Exercise details: In the entries below, find every line with "during" and copy it.

==========

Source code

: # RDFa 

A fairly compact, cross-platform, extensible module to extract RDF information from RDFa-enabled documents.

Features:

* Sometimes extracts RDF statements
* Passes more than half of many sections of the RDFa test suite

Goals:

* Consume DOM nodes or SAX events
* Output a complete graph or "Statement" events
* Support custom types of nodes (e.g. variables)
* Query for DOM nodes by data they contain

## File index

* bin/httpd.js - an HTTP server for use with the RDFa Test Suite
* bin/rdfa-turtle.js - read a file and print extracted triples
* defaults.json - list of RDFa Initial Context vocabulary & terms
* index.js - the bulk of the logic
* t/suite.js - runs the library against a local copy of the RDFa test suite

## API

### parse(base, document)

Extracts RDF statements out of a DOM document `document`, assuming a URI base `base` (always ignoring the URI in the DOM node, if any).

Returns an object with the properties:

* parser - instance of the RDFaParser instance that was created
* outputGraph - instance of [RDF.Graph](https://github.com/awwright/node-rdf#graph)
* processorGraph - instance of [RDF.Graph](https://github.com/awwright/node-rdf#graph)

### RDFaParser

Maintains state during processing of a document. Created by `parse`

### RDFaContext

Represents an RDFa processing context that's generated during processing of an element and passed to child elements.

==========

Result below:
Maintains state during processing of a document. Created by `parse`
Represents an RDFa processing context that's generated during processing of an element and passed to child elements.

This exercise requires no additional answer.